Data for this task:

********************

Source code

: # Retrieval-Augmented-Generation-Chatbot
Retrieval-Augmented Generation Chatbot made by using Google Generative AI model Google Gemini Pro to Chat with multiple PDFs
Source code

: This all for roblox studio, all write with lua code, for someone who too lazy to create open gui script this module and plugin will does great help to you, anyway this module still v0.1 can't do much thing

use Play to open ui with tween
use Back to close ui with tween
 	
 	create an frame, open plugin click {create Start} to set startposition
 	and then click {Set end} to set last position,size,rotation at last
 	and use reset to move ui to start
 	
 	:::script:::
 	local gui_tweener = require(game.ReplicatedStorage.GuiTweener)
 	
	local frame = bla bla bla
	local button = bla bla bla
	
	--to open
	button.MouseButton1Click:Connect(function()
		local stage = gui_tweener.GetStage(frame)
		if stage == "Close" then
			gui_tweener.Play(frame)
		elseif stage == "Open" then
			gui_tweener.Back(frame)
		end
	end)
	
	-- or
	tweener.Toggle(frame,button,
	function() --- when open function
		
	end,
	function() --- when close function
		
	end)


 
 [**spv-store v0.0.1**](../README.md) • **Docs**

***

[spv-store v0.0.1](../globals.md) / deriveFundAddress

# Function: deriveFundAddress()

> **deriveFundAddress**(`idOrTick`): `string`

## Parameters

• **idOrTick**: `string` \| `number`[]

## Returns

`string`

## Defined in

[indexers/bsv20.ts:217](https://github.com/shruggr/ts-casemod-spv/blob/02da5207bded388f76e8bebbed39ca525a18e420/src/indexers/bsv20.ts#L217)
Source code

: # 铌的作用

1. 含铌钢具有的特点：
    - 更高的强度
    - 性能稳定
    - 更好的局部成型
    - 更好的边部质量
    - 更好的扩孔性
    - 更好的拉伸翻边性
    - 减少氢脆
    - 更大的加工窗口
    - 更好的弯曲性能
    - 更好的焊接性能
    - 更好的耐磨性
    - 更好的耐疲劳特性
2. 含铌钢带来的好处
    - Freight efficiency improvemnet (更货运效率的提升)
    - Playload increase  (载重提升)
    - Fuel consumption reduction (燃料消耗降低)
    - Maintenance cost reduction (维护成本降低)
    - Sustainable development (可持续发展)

********************

Requirement: The answer must consist of each line in the entries above that includes "create".

Response to the task:
: This all for roblox studio, all write with lua code, for someone who too lazy to create open gui script this module and plugin will does great help to you, anyway this module still v0.1 can't do much thing
 	create an frame, open plugin click {create Start} to set startposition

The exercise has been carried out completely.